Most students in the U.S. have used or at least heard of Quizlet, the website for creating digital flashcards.
The company leverages machine learning to predict in which areas its users need the most help and provides 300 million user-generated study decks, maps, charts and other tools for learning.
Roughly eight months after closing a $20 million financing, Quizlet chief executive officer Matthew Glotzbach has disclosed some notable feats for the emerging edtech: it’s reached 50 million monthly active users, up from 30 million one year ago, and though it’s not profitable yet, its revenue is growing 100 percent YoY.
As a result of its recent growth, the company is opening its first office outside of Silicon Valley, in Denver.
“We by no means feel like our work is done; 50 million is a very small fraction of the 1.4 billion students on the planet,” Glotzbach told TechCrunch. “Our focus is growing the platform. If we continue to be successful in that mission, we will be the largest study and learning brand.”
The company has been around for a while. Founded in 2005 by then 15-year-old Andrew Sutherland, Quizlet was fully bootstrapped until 2015.
Its growth really began when Glotzbach, a seasoned executive most recently at YouTube, took the reigns in 2016. The $20 million round earlier this year, its largest yet, has allowed the company to blossom, too. Led by Icon Ventures, with participation from Union Square Ventures, Costanoa Ventures and others, it brought Quizlet’s total raised to just over $30 million.
Part of its growth, according to Glotzbach, has to do with its recent focus on its international users. The site has always been accessible around the world, but not until late 2016 did Quizlet begin offering the tool in other languages. Today, it’s available in more than 15 languages, a number the company is actively working to expand.
Newly added capabilities have also contributed to recent spikes in MAUs. Students can now access diagram-based content, which is helpful for STEM subjects, an area the company has historically been less helpful with.

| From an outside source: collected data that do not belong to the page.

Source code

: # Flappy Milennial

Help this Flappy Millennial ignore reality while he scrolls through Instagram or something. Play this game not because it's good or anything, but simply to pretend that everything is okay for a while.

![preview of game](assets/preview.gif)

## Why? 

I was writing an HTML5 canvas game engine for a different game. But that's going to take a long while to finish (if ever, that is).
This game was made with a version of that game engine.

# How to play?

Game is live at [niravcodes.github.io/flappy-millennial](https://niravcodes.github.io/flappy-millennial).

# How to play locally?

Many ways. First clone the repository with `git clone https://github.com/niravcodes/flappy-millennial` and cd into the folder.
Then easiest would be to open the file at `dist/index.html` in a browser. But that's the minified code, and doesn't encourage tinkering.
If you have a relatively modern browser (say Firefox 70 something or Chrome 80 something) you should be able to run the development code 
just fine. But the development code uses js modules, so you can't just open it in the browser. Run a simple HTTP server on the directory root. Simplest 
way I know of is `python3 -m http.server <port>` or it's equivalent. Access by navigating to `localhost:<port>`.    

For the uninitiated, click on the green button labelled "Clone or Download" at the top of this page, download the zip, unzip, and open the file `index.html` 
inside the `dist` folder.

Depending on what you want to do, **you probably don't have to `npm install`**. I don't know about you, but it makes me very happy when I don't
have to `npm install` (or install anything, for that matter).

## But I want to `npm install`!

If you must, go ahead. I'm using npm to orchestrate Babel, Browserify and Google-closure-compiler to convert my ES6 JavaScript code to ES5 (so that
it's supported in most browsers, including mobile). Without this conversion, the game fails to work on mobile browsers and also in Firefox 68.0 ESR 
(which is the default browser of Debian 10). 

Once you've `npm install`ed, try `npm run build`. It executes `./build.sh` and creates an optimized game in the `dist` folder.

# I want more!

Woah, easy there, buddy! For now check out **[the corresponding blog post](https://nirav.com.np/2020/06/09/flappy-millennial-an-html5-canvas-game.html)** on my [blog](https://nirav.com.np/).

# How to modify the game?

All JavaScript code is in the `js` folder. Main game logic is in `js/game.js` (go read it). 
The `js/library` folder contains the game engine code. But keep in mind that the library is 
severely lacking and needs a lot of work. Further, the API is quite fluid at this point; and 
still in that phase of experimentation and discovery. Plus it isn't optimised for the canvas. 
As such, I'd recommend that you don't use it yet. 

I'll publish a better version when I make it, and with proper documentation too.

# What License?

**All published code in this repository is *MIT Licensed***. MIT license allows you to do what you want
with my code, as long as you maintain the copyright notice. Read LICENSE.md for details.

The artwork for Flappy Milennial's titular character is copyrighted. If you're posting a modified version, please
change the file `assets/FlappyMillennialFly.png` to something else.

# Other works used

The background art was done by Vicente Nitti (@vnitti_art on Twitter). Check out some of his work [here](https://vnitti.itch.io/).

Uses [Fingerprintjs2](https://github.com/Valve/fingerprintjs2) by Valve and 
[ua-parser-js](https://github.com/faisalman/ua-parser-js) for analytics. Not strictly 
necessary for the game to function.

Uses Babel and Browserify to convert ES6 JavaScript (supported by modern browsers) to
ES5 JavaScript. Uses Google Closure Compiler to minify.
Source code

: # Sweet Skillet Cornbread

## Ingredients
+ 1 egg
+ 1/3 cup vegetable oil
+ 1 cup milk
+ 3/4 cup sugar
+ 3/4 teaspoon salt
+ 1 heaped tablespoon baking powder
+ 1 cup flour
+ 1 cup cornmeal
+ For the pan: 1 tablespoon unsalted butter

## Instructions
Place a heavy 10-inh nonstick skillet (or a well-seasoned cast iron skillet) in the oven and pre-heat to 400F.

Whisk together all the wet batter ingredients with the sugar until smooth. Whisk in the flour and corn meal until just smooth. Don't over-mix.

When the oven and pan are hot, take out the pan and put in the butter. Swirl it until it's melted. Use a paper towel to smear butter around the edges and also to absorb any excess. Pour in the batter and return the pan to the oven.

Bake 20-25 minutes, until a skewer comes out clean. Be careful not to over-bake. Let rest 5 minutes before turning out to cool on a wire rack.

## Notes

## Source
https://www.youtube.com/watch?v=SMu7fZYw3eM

Quizlet operates a freemium model but has three subscription products for power users. At $12 per year, Quizlet Go has no ads and provides an offline studying option on mobile. Quizlet Plus, at $20 per year, also provides an ad-free study experience, as well as image uploading and voice recording capabilities. Finally, Quizlet for Teachers offers educators a $35 per year option that lets them create their own decks for students and access to additional data, analytics and reporting.